Тогда в «Гудке» работали такие разные люди, как Булгаков, Петров, Катаев, Ильф, Славин, Бондарин, Гехт. Они писали о сегодняшнем дне, писали по-своему. Они выражали современность и становились все более непохожими друг на друга.

Время — великий руководитель. Четвертая полоса «Гудка» переорганизовала судьбу писателя.

Газетная работа открыла большие художественные возможности.

Газета создается как будто на один день, но события, в ней изложенные, изменяют историю, изменяют ступенчатость изобретениями, открытиями, революциями, войнами.

В самом слове «творчество» лежит представление о том, что появляется заново.
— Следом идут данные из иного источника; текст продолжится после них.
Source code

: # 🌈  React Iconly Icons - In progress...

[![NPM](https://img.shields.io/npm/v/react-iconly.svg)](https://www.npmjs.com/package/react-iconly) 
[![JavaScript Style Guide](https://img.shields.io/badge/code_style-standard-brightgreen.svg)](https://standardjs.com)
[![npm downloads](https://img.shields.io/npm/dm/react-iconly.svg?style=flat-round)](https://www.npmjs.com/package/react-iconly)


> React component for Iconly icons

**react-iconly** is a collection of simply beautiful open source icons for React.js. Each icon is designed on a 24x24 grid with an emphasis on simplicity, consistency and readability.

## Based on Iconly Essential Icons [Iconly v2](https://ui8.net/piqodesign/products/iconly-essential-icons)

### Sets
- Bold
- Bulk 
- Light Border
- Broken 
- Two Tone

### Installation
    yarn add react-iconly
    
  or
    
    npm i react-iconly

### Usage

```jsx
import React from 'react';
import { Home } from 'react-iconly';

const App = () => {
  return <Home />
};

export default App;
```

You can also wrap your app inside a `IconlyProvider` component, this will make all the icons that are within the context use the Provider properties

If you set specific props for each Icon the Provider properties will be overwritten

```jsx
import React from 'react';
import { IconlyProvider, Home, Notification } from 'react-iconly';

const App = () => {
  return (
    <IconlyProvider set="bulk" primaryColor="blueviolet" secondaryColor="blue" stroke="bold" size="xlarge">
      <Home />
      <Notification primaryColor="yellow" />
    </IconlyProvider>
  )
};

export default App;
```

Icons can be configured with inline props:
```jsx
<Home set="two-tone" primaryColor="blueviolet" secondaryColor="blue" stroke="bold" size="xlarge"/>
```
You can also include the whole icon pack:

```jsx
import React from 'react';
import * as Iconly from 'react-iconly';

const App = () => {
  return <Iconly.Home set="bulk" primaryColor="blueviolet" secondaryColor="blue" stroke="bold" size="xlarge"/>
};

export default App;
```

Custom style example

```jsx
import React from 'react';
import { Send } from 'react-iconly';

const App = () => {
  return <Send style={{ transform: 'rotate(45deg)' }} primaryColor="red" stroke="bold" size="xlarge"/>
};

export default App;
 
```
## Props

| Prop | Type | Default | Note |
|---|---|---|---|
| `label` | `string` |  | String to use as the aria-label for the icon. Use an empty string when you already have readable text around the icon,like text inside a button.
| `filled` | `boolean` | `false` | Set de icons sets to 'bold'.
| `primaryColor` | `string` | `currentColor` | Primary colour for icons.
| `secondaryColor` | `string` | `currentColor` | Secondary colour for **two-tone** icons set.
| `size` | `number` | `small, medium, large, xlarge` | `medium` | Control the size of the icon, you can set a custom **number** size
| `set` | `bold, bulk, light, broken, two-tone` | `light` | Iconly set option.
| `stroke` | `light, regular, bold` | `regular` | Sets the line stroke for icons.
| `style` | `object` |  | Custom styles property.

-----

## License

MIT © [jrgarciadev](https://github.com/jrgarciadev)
В то же время и элементы машин, и принципы, заложенные в процессы создания новой техники, слова, которые мы говорим, — все они существовали и до нас.

Мы пользуемся богатством, до нас созданным.

Время требовало иной, многосложной, многотемной формы.

Олеша сразу овладел искусством писать просто и доходчиво. Это были «Три Толстяка» — детская сказка, написанная на рулоне газетной бумаги, написанная не на столе, а на полу, «Три Толстяка», которые оказались новым мифом.

Сказка, написанная полвека назад поэтом, работником газеты, переведена, на десятки языков.

Ее читает каждое новое поколение детей.

Сказка превращалась в киноленту, в балет.

Героиня сказки — девочка, которая сыграла роль куклы, для того чтобы проникнуть в замок врага. Такое уже было известно в цирке.

В сказке клоун, вся труппа бродячего цирка и веселое народное циркачество. Ходьба по проволоке противопоставлена чинному танцу — науке учителя Раздватриса.

Есть другая наука — наука доктора Гаспара.

Доктор Гаспар из числа тех людей, которые изобретают порох.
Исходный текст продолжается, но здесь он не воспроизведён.